利来国际人结肠腺癌细胞LS1034培养说明书

一、细胞培养条件

细胞名称：人结肠腺癌细胞LS1034

生长特性：贴壁生长

冻存条件：无血清冻存液

培养体系：1640+10%FBS+1%P/S

传代方法：建议初次传代比例为1:2

传代情况：每2天换液一次

备注：使用无菌离心管收集瓶内培养基，以便进行对比培养。如对比培养效果不理想，建议直接选购利来国际的完全培养基。

二、细胞处理

收到细胞后，待其处于良好状态时，灌满完全培养液并封闭瓶口，以确保运输细胞的最佳状态。收到细胞后，使用75%酒精喷洒整个细胞瓶进行消毒，之后在超净台内严格进行无菌操作。将细胞瓶放入37℃、5%CO2培养箱静置3-4小时以稳定细胞状态，之后进行处理。使用显微镜观察细胞的生长情况，并记录不同倍数的照片（建议拍摄40x, 100x, 200x三个倍率），前三天的照片是重要的售后依据。如果未提供照片，将默认收到的细胞状态良好。

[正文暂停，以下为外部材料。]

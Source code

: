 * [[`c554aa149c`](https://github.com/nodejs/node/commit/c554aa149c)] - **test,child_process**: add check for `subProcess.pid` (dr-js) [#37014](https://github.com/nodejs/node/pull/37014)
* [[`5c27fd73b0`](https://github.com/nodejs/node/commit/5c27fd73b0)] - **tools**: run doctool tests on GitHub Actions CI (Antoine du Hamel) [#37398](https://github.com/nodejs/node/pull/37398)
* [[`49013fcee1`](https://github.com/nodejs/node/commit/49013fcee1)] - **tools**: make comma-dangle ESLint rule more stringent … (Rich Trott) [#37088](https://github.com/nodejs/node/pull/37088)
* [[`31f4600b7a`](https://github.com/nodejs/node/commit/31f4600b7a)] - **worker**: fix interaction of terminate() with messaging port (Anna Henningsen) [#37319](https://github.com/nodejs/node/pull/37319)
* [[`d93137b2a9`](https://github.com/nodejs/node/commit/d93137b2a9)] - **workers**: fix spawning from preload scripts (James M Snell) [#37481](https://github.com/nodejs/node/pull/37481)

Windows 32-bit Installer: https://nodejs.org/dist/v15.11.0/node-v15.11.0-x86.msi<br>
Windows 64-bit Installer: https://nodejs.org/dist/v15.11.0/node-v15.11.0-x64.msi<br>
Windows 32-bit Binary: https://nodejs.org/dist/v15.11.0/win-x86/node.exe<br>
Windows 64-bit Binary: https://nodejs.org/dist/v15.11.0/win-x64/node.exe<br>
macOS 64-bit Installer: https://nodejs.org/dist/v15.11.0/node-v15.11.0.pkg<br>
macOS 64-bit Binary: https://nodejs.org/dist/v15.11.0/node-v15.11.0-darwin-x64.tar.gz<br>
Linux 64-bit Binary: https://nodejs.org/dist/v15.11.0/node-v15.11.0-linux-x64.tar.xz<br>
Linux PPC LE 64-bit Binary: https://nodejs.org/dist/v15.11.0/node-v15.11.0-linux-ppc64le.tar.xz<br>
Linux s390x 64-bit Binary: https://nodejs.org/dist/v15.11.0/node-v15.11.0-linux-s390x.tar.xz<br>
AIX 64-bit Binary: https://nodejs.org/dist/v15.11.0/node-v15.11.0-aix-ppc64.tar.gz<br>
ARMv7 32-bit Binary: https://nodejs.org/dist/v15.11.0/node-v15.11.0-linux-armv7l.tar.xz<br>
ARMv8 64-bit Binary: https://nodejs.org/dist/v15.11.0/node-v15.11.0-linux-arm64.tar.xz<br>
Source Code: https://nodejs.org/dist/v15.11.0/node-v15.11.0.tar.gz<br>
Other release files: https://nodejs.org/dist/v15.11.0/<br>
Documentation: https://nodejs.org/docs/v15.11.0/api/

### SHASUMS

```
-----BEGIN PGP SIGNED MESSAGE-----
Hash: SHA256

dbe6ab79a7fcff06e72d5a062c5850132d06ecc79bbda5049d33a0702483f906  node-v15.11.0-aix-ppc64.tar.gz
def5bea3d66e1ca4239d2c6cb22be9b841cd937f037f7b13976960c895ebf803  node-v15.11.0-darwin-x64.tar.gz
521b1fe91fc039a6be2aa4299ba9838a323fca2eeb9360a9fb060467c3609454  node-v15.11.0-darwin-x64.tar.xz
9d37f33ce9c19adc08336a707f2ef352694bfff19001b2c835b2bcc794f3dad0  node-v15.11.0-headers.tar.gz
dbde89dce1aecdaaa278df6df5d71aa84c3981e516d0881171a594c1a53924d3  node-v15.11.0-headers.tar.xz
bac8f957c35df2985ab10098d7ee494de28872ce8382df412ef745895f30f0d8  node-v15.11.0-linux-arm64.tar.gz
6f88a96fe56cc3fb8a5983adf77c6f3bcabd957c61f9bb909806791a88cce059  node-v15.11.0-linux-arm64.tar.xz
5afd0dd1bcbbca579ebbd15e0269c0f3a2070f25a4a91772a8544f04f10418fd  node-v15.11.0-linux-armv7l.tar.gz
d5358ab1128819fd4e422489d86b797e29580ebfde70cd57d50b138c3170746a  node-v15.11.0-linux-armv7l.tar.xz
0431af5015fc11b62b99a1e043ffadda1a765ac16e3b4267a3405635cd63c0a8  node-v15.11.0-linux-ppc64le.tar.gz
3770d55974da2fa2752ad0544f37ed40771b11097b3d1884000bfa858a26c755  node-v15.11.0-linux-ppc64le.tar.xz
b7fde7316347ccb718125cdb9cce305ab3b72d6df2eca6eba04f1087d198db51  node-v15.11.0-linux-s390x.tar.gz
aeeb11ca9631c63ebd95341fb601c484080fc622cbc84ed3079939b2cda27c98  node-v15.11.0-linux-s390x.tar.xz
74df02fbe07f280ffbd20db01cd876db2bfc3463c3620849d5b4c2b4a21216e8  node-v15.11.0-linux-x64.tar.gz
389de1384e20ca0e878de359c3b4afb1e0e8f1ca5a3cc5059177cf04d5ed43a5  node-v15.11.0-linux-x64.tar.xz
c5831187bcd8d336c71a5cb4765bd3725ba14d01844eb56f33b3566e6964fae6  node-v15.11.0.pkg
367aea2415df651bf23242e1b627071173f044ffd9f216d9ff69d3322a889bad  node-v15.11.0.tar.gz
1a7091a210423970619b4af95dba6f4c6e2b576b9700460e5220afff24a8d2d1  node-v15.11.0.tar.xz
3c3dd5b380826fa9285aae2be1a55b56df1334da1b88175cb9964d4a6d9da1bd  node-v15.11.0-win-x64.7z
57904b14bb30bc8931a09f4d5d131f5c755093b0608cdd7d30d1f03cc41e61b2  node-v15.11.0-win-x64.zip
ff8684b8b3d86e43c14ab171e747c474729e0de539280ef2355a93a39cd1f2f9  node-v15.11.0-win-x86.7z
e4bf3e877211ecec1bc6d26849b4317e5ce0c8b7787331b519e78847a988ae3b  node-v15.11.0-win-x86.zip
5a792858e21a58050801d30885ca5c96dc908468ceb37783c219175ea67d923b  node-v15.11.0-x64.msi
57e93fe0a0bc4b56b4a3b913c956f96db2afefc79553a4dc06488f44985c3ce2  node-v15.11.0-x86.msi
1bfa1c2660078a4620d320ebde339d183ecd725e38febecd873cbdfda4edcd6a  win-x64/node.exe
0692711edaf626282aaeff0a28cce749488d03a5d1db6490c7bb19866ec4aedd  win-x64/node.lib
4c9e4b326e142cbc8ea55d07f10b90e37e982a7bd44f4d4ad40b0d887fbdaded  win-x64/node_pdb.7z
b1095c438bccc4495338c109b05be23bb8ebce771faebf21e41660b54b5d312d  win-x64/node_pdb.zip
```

在传代后，建议一瓶使用原瓶的完全培养基，另一瓶使用自配的完全培养基，以便进行对比培养，并在换液后适度松开瓶盖。

三、细胞培养步骤

a、细胞传代

如果细胞未超过80%汇合度，收集瓶中的完全培养液至离心管中，留5ml培养基于37℃、5%CO2培养箱中培养。如果细胞密度超过80%，即可进行传代，具体步骤如下：

1. 弃去培养上清液，并用不含钙、镁离子的PBS对细胞进行1-2次洗涤。
2. 加入约1-2ml的0.25%胰蛋白酶消化液，置于37℃培养箱中消化1-2分钟。显微镜下观察细胞变化，如果大部分细胞变圆并脱落，迅速进行下一步。
3. 轻拍培养瓶后加入5ml以上完全培养基，终止消化。轻轻吹打细胞，使其完全脱落后吸出，转移至15ml离心管中，1000RPM离心5分钟，弃去上清液，加入1-2ml完全培养基重悬。
4. 按1:2的比例分瓶传代至两个T25瓶中，补充新完全培养基至5-8ml/瓶，最后放入37℃，5%CO2细胞培养箱中继续培养。

b、细胞冻存

1. 当细胞生长至覆盖培养瓶80%面积时，弃去T25培养瓶中的培养液，并用PBS洗涤一次。
2. 加入约1ml的0.25%胰蛋白酶消化液，观察细胞情况，待细胞回缩后添加5ml完全培养液终止消化，轻轻吹打使细胞脱落。
3. 将悬液转移至15ml离心管，1000rpm离心5分钟。
4. 弃去上清液，加入1ml 利来国际无血清冻存液（货号：C7001），混匀后转移至冻存管中。将冻存细胞直接放入-80℃冰箱中，若后续转入液氮罐，请先在-80℃冰箱放置24小时以上后再转入。

c、细胞复苏

1. 从液氮中取出冻存管（请佩戴防护设备），迅速放置于37℃水浴中解冻，直至管内无结晶后，用75%酒精擦拭外壁。
2. 将冻存管内的细胞移至含5ml完全培养基的15ml离心管，1000rpm离心5分钟。
3. 弃去上清液，用5ml完全培养基重悬，接种至T25培养瓶，放入37℃，5%CO2细胞培养箱中培养。
4. 第二天，换用新鲜完全培养基继续培养。

四、注意事项

某些细胞贴壁不牢，运输过程中可能会出现细胞脱落，这是正常现象。如脱落较多，收集培养液至离心管，1000rpm离心5分钟，收集上清液进行过渡培养（后期对比培养），沉淀后加入胰酶1-2ml，轻轻吹打后消化1-2分钟，截止反应后再次离心，重复前述操作，最后按1:2比例进行分瓶传代。

五、售后条款

1）细胞出现问题可重发的情况及判定标准

1. 细胞在运输过程中遭遇损失、瓶身破损、培养液严重泄漏等情况，将进行重发。
2. 如细胞受到污染，请在收到产品48小时内提供真实实验结果，核实后重新发货。
3. 常温发货的细胞在静置24小时后，若大多数细胞未存活（需提供真实清晰的细胞状态照片），可进行重发。
4. 如干冰运输的细胞在复苏24小时内出现污染，可进行重发。
5. 细胞活性问题需在收到后7天内提供真实实验结果，采用台盼蓝染色法测试细胞活力，核实后可重发。
6. 收到细胞当天及第2、3天请拍照，若在3天内未告知问题，则视作产品合格。4-7天内出现问题需提供前3天的照片及相关操作步骤，并与技术人员沟通，由技术人员进行责任判定，合格的将予以重发。

2）细胞出现问题不予重发的情况

1. 客户造成的细胞污染不予重发。
2. 客户错误操作导致细胞状态不佳不予重发。
3. 非本库推荐的细胞培养体系造成的细胞问题不予重发。
4. 未提供培养前3天的照片，细胞状态不良不予重发。
5. 细胞在培养时经过其他处理的不予重发。
6. 收到细胞后2天内未告知问题的不予重发。
7. 依据具体情况而定。